Nvidia now earns several times more from data centers (which significantly influencing it) than from gaming, making them the company’s main revenue stream. This shift is reflected in the RTX 50-series launch: various technical issues, a baffling 8GB RTX 5060 Ti, and the inability to buy cards at MSRP—all while AMD Radeon and even Intel Arc are catching up.
Nvidia GPU Generations
- Celsius, 1999 (GeForce 256 and GeForce 2 series)
- Kelvin, 2001 (GeForce 3 series and GeForce 4 series)
- Rankine, 2003 (GeForce 5 series)
- Curie, 2004 (GeForce 6 series and GeForce 7 series)
- Tesla, 2006 (GeForce 8 series, GeForce 9 series, GeForce 100 series, GeForce 200 series, and GeForce 300 series)

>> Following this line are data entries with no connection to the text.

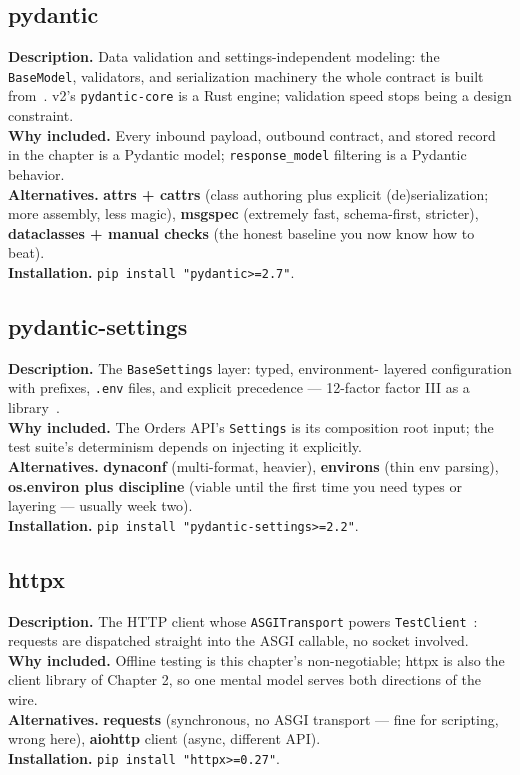 \subsection{pydantic}
\textbf{Description.} Data validation and settings-independent modeling:
the \texttt{BaseModel}, validators, and serialization machinery the whole
contract is built from~\cite{pydanticdocs}. v2's \texttt{pydantic-core} is a
Rust engine; validation speed stops being a design constraint.\\
\textbf{Why included.} Every inbound payload, outbound contract, and stored
record in the chapter is a Pydantic model; \texttt{response\_model} filtering
is a Pydantic behavior.\\
\textbf{Alternatives.} \textbf{attrs + cattrs} (class authoring plus
explicit (de)serialization; more assembly, less magic), \textbf{msgspec}
(extremely fast, schema-first, stricter), \textbf{dataclasses + manual
checks} (the honest baseline you now know how to beat).\\
\textbf{Installation.} \texttt{pip install "pydantic>=2.7"}.

\subsection{pydantic-settings}
\textbf{Description.} The \texttt{BaseSettings} layer: typed, environment-
layered configuration with prefixes, \texttt{.env} files, and explicit
precedence --- 12-factor factor III as a library~\cite{twelvefactor}.\\
\textbf{Why included.} The Orders API's \texttt{Settings} is its composition
root input; the test suite's determinism depends on injecting it explicitly.\\
\textbf{Alternatives.} \textbf{dynaconf} (multi-format, heavier),
\textbf{environs} (thin env parsing), \textbf{os.environ plus discipline}
(viable until the first time you need types or layering --- usually week
two).\\
\textbf{Installation.} \texttt{pip install "pydantic-settings>=2.2"}.

\subsection{httpx}
\textbf{Description.} The HTTP client whose \texttt{ASGITransport} powers
\texttt{TestClient}~\cite{httpxdocs}: requests are dispatched straight into
the ASGI callable, no socket involved.\\
\textbf{Why included.} Offline testing is this chapter's non-negotiable;
httpx is also the client library of Chapter 2, so one mental model serves
both directions of the wire.\\
\textbf{Alternatives.} \textbf{requests} (synchronous, no ASGI transport ---
fine for scripting, wrong here), \textbf{aiohttp} client (async, different
API).\\
\textbf{Installation.} \texttt{pip install "httpx>=0.27"}.

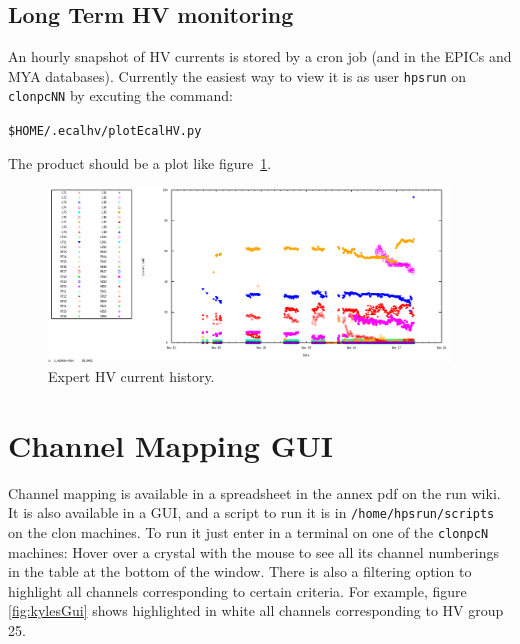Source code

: \documentclass[12pt]{article}
\begin{document}
{   \subsection{Long Term HV monitoring}

   An hourly snapshot of HV currents is stored by a cron job (and in the EPICs and MYA databases).  Currently the easiest way to view it is as user \texttt{hpsrun} on \texttt{clonpcNN} by excuting the command:
   \begin{center}
   \texttt{\$HOME/.ecalhv/plotEcalHV.py}
   \end{center}
The product should be a plot like figure~\ref{HVhistory}.

\begin{figure}[htbp]
\center
\includegraphics[width=0.95\textwidth]{pics/ECALHVCURRENTS_2014_12_20.png}
\caption{\small \label{HVhistory} Expert HV current history.}
\end{figure}

\section{Channel Mapping GUI}
Channel mapping is available in a spreadsheet in the annex pdf on the run wiki. It is also available in a GUI, and a script to run it is in \texttt{/home/hpsrun/scripts} on the clon machines.  To run it just enter in a terminal on one of the \texttt{clonpcN} machines:
{}\newline\newline
Hover over a crystal with the mouse to see all its channel numberings in the table at the bottom of the window.  There is also a filtering option to highlight all channels corresponding to certain criteria.  For example, figure \ref{fig:kylesGui} shows highlighted in white all channels corresponding to HV group 25.

}
\end{document}
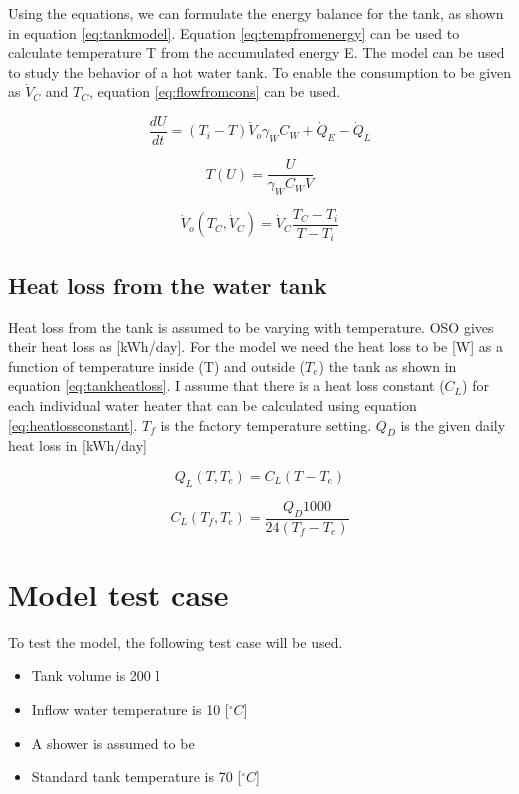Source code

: \documentclass[11pt]{article} %
\begin{document}
Using the equations, we can formulate the energy balance for the tank, as shown in equation \ref{eq:tankmodel}. Equation \ref{eq:tempfromenergy} can be used to calculate temperature T from the accumulated energy E. The model can be used to study the behavior of a hot water tank. To enable the consumption to be given as $\dot{V} _C$ and $T_C$, equation \ref{eq:flowfromcons} can be used.

\begin{equation} \label{eq:tankmodel}
\frac{dU}{dt} = (T_i-T) \dot{V}_o \gamma _W C_W + \dot{Q}_E - \dot{Q}_L
\end{equation}

\begin{equation} \label{eq:tempfromenergy}
T(U) = \frac{U}{\gamma _W C_W V}
\end{equation}

\begin{equation} \label{eq:flowfromcons}
\dot{V}_o (T_C,\dot{V} _C) = \dot{V} _C \frac{T_C - T_i}{T-T_i}
\end{equation}

\subsection{Heat loss from the water tank}
Heat loss from the tank is assumed to be varying with temperature. OSO gives their heat loss as [kWh/day]. For the model we need the heat loss to be [W] as a function of temperature inside (T) and outside ($T_e$) the tank as shown in equation \ref{eq:tankheatloss}. I assume that there is a heat loss constant ($C_L$) for each individual water heater that can be calculated using equation \ref{eq:heatlossconstant}. $T_f$ is the factory temperature setting.  $Q_D$ is the given daily heat loss in [kWh/day]

\begin{equation} \label{eq:tankheatloss}
Q_L(T,T_e) = C_L ( T - T_e )
\end{equation}

\begin{equation} \label{eq:heatlossconstant}
C_L(T_f, T_e) = \frac{Q_D 1000}{24 (T_f - T_e)}
\end{equation}


\section{Model test case}
To test the model, the following test case will be used.
\begin{itemize}
	\item Tank volume is 200 l
	\item Inflow water temperature is 10 [$^{\circ}C$]
	\item A shower is assumed to be 
	\item Standard tank temperature is 70 [$^{\circ}C$]
\end{itemize}




{}

\end{document}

- Fermi, 2010 (GeForce 400 series and GeForce 500 series)
- Kepler, 2012 (GeForce 600 series, GeForce 700 series, and GeForce 800M series)
- Maxwell, 2014 (GeForce 700 series, GeForce 800M series, GeForce 900 series)
- Pascal, 2016 (GeForce 10 series, Quadro P, and Tesla P4)
- Turing, 2018 (GeForce 16 series and GeForce 20 series)
- Ampere, 2020 (GeForce 30 series)
- Ada Lovelace, 2022 (GeForce 40 series)
- Blackwell, 2025 (GeForce 50 Series)
FAQ
What does the “128” in Nvidia RIVA 128 mean?
It refers to the 128-bit memory interface.
What was the first RTX graphics card?
Nvidia GeForce RTX 2080 (2018).
What was the first graphics card?
IBM Monochrome Display Adapter (MDA), 1981.
When was Nvidia founded?
Nvidia was founded on April 5, 1993.
When did the 20 series come out?
In September 2018.
Where are Nvidia graphics cards made?
Nvidia designs chips in the U.S., but they’re manufactured by TSMC (Taiwan) and Samsung (South Korea).
Summary of Nvidia History
Over the past 30 years, the company has come a long way—from a small startup to a global leader in graphics and AI computing. At GTC 2025, Jensen Huang announced the Blackwell Ultra (B300): 288 GB of HBM4 and up to 20 PFLOPS FP8 in a single-die assembly.
Further down the roadmap are the Vera Rubin (2026) and Feynman (2028) families with NVL576 configurations—chiplet arrays with optical interposers, UCIe interfaces, and specialized Inference Tiles separated from graphics blocks.
All of this sounds impressive, but the question remains whether gaming will still be a priority—or just a legacy market in a broader technological race. Nvidia may be shaping the future of computing, but for many gamers, even buying a GPU today feels like a battle—one they’re no longer sure they’re meant to win.